**Your assignment:** For the records below, count the lines containing the word "application" and reply with the number alone.

**Stored data:**
....................

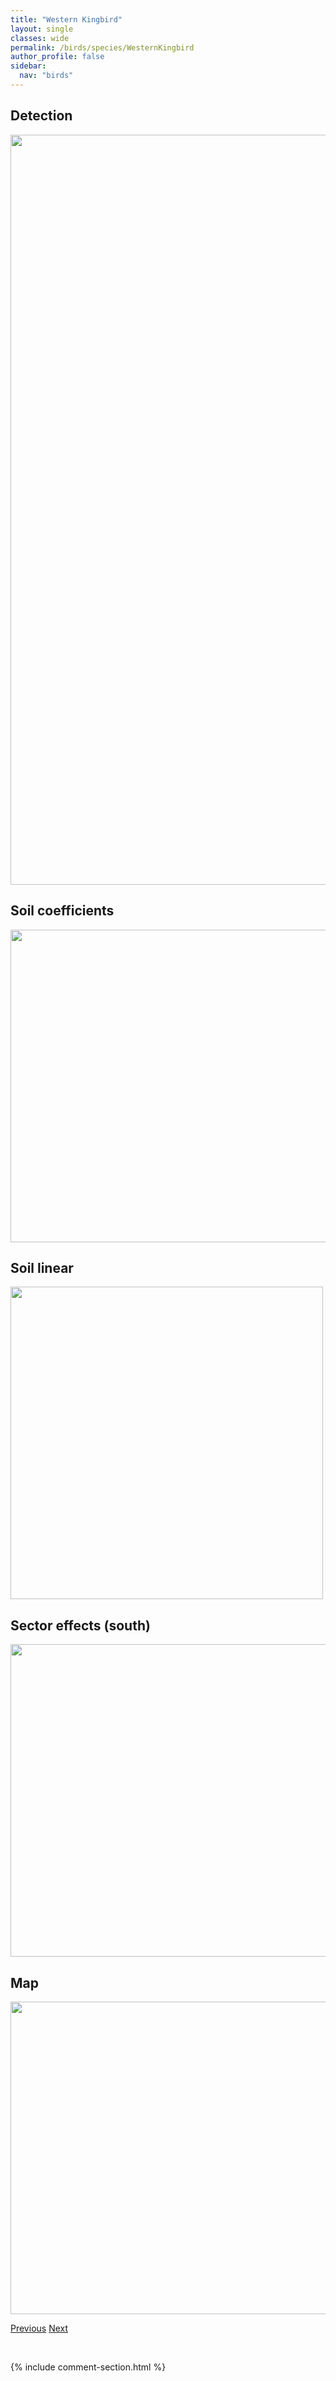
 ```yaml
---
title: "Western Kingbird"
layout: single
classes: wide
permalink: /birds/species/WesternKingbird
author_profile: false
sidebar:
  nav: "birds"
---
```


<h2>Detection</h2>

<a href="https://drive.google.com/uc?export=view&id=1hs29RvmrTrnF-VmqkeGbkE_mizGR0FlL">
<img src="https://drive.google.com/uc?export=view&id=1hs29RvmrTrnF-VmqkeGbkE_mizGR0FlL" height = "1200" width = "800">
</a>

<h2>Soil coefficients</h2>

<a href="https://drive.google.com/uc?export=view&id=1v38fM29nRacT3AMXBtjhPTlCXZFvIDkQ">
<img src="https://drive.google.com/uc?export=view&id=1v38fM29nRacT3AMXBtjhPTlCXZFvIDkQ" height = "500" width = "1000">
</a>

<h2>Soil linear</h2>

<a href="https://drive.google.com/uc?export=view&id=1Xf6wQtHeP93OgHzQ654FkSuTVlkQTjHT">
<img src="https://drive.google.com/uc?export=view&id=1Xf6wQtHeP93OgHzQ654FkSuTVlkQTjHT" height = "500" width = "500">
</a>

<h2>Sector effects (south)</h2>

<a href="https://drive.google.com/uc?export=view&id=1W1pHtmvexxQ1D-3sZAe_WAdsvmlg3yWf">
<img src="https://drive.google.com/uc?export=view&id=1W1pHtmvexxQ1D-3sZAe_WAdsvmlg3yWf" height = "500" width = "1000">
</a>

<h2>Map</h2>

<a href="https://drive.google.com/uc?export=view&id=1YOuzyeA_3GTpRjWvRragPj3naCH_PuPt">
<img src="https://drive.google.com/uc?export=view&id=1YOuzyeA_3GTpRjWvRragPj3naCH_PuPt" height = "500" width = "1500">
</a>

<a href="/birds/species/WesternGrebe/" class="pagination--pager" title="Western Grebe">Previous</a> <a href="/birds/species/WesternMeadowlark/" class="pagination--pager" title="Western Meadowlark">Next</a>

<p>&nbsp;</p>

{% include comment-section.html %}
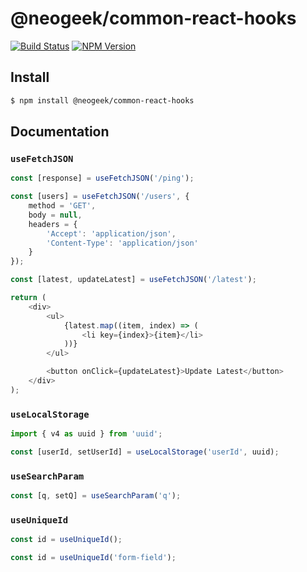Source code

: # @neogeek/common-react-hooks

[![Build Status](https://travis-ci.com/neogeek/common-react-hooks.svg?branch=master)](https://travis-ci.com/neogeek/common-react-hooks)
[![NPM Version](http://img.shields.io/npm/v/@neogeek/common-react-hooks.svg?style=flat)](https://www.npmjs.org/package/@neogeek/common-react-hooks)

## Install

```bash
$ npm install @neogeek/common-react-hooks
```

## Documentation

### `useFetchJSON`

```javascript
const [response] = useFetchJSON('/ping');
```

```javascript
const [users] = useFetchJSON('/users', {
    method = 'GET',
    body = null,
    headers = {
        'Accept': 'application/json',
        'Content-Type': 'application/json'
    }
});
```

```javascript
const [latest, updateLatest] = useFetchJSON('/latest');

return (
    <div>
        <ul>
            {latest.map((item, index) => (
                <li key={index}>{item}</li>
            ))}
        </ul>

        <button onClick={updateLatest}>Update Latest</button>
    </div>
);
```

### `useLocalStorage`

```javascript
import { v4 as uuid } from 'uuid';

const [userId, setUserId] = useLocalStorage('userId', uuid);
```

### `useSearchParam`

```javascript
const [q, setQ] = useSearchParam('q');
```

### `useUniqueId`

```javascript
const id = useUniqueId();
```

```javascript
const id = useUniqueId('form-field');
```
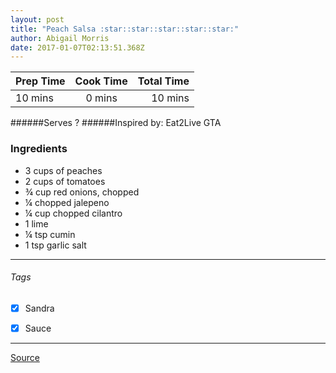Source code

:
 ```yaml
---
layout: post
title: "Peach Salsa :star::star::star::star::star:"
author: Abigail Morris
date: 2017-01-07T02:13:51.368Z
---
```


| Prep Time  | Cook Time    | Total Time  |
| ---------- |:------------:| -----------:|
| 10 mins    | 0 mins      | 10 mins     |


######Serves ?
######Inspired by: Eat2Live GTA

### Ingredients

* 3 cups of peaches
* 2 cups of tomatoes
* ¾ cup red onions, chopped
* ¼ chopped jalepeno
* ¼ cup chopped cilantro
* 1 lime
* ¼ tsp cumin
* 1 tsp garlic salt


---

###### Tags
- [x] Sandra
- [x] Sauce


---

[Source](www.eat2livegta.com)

....................

**Expected output:** 2